- Siege of Taormina (962): Part of Muslim conquest of Sicily
| Date | March–December 962 |
| Location | Taormina, Sicily |
| Result | Fatimid victory |

Belligerents
- Fatimid Caliphate: Byzantine Empire

Commanders and leaders
- Ahmad ibn al-Hasan al-Kalbi: Unknown

= Siege of Taormina (962) =

962 Fatimid siege against Byzantine Sicily

The siege of Taormina in 962 was a successful siege by the Fatimid governors of Sicily of the main Byzantine fortress on the island, Taormina.
==Background==
The Byzantine Empire witnessed a surge in its military power in the 960s. The Byzantines established control over most of Apulia and Calabria. In the year 961, the Byzantine general Nikephoros II Phokas retook the island of Crete, followed by the recapture of Cyprus in 965. The Muslim power in the eastern Mediterranean was weakened. Meanwhile, the Fatimid-Kalbid raids infested mainland Italy. The Fatimid Caliph, al-Mu'izz li-Din Allah, was not able to save Crete. The Byzantine victories prompted the Fatimids to conquer the remaining Byzantine fortress in Sicily. This prompted the governor of Sicily, Ahmad ibn al-Hasan al-Kalbi, to gather a large number of Sicilian Muslims to attack the fort of Taormina.
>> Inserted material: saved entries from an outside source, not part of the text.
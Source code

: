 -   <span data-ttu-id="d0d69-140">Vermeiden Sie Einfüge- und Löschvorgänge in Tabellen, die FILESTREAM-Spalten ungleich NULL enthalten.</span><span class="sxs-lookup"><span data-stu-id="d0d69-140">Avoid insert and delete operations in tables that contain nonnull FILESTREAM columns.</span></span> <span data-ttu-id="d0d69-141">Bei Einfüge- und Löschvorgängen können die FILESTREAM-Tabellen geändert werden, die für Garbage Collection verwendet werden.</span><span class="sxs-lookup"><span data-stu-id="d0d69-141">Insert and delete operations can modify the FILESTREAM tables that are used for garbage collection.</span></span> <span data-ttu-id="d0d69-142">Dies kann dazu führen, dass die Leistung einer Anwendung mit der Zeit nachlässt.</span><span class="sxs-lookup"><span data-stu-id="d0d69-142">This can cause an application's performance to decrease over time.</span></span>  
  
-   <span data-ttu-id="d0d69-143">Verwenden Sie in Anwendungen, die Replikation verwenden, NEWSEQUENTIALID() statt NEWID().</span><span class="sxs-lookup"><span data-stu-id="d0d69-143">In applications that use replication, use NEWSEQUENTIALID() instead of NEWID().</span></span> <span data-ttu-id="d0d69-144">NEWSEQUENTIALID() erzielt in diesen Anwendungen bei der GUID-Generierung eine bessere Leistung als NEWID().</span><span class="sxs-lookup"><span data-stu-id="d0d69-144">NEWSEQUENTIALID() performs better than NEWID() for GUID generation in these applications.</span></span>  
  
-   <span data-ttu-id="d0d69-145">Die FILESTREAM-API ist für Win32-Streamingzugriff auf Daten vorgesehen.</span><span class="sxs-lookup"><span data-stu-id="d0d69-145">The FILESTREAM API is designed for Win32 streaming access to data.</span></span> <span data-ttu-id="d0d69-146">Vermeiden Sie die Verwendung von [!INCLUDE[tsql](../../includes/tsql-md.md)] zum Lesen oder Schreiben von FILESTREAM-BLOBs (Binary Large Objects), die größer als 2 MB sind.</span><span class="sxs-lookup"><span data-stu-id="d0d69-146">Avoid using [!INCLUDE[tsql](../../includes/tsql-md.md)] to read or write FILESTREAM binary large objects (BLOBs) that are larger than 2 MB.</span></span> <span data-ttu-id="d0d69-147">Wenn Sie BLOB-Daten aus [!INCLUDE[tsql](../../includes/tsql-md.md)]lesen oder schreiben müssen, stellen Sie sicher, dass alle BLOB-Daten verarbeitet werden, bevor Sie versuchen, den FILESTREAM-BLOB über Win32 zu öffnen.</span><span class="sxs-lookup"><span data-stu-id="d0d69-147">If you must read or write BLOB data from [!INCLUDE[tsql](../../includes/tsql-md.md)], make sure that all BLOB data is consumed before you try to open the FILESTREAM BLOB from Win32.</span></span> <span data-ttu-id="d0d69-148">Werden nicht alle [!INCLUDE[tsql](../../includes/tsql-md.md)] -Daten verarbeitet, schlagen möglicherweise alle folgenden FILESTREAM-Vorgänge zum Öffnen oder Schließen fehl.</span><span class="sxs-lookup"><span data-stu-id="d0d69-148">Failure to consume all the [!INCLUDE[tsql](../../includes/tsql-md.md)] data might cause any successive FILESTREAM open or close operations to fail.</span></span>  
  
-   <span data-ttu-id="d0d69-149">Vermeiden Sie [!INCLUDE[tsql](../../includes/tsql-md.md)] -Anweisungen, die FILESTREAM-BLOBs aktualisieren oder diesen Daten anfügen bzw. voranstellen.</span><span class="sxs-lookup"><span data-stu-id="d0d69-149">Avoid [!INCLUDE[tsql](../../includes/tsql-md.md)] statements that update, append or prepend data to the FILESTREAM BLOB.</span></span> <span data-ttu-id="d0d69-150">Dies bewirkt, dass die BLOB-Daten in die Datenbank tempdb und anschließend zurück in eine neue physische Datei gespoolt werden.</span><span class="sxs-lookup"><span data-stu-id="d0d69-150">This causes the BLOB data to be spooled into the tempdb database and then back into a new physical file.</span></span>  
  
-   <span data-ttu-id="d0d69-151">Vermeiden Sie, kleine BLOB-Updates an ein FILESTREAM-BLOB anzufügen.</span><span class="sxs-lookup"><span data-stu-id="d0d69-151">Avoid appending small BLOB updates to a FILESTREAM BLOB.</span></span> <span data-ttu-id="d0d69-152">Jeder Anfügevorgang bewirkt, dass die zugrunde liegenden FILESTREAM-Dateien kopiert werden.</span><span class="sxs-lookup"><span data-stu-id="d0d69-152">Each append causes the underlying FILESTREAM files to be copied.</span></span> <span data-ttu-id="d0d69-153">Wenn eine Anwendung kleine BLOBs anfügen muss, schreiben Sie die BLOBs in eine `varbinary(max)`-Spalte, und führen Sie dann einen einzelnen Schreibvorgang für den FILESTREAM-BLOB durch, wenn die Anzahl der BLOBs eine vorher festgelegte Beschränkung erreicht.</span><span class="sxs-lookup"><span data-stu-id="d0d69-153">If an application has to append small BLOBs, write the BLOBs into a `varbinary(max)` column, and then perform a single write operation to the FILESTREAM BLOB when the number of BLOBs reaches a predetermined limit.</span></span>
He also dispatched a letter to Africa for strong reinforcements.
==Siege==
The Fatimids then marched to lay siege to Taormina at the end of the spring of the year 962. The citizens and the Byzantine garrison defended themselves there with great valor, and although at the beginning of August a hoped-for relief arrived from Africa under the command of the alcaide Ben-Ammar, who was the paternal uncle of Ahmad, the siege continued until the following December, but in the end the city fell, as is believed, to an assault. 1,570 of the inhabitants (approximately one-fifth of the population) went as slaves to the Fatimid Caliph al-Mu'iz. The town was renamed al-Mu'izziyya, and Muslim settlers were brought in.
==Aftermath==
Following the Fatimid victories in the siege of Rometta and the Battle of the Straits in 964–965, the fall of Taormina marked the end of the last Byzantine footholds on Sicily and the final stage of the Muslim conquest of the island.

==Sources==
- Brett, Michael (2001). "The Rise of the Fatimids: The World of the Mediterranean and the Middle East in the Fourth Century of the Hijra, Tenth Century CE"
- Giovanni Battista Caruso (1875), History of Sicily, Vol I (In Italian).